I went into this film thinking I was going to see a study on how a chimp can be taken out of its own environment, brought into ours and proven to understand and accomplish real communication with a human being... and I did. Sort of. However, the overall consensus seems to say a lot more about people than it does about animals. For those of you who have ever watched James Marsh's previous documentary (Man on Wire), then you're probably already familiar with the style in which he craftily tells a story. Project Nim is wonderful for its heart and soul, but also brutal in the way it really exposes human nature.

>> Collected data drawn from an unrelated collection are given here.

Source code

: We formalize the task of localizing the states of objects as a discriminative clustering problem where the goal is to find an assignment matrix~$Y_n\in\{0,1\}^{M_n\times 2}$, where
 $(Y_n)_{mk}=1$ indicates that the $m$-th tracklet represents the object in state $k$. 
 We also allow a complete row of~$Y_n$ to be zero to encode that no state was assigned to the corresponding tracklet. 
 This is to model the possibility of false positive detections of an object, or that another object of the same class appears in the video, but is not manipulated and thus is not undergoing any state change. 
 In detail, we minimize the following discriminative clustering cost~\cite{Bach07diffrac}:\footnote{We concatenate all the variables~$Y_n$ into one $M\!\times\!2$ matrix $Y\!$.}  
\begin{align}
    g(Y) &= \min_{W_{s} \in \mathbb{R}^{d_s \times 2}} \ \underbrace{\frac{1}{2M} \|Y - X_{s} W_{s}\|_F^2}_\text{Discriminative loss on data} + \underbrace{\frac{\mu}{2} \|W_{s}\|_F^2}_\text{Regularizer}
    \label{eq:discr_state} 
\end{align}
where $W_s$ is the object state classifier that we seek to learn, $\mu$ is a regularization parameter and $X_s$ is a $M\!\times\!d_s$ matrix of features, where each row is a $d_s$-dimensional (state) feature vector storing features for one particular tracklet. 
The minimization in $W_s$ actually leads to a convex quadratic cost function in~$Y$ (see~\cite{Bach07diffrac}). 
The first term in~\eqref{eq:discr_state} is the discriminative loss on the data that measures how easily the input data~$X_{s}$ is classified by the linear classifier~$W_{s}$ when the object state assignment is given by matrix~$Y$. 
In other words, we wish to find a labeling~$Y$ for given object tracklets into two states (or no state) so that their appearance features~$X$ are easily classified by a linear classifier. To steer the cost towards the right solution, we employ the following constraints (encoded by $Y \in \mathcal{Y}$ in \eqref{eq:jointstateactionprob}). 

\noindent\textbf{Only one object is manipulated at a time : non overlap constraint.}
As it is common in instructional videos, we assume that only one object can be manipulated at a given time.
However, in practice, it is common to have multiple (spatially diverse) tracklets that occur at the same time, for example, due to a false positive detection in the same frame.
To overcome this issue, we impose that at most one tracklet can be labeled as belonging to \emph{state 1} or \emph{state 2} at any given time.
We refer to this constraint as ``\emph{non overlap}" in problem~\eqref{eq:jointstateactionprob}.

Specifically, Nim was a chimpanzee who was the subject of scientific studies to do with animal language due to their DNA being identical to a humans to a crazy degree (98% or thereabouts). Herbert Terrace, the head of the study, wanted to challenge Chomsky's thesis that "only humans have language" by raising Nim in a human family treated like a child. Two weeks after he was born, he was separated from his mother, Carolyn, and put into the hands of a young couple with several young children of their own. The year was 1973. Funnily enough, the family who initially adopted Nim didn't really seem to take the study too seriously. The LaFarge's were sort of your typical liberal, hippy family of the mid-1970's, and Stephanie (Nim's "mom") wasn't very keen on keeping charts or notes or journals on Nim's progress. Therefore, there's lots of uber cute footage of little Nim running wild through the house, being curious and insanely lovable to the LeFarge's, but not a lot of "depth" beyond that. She didn't want to treat him like an experiment; it was pretty much like having another baby for her. She was excited to show Nim the world, but not to restrain him in any way. In fact, she wasn't even keen on teaching him language because she thought it would make him less unique.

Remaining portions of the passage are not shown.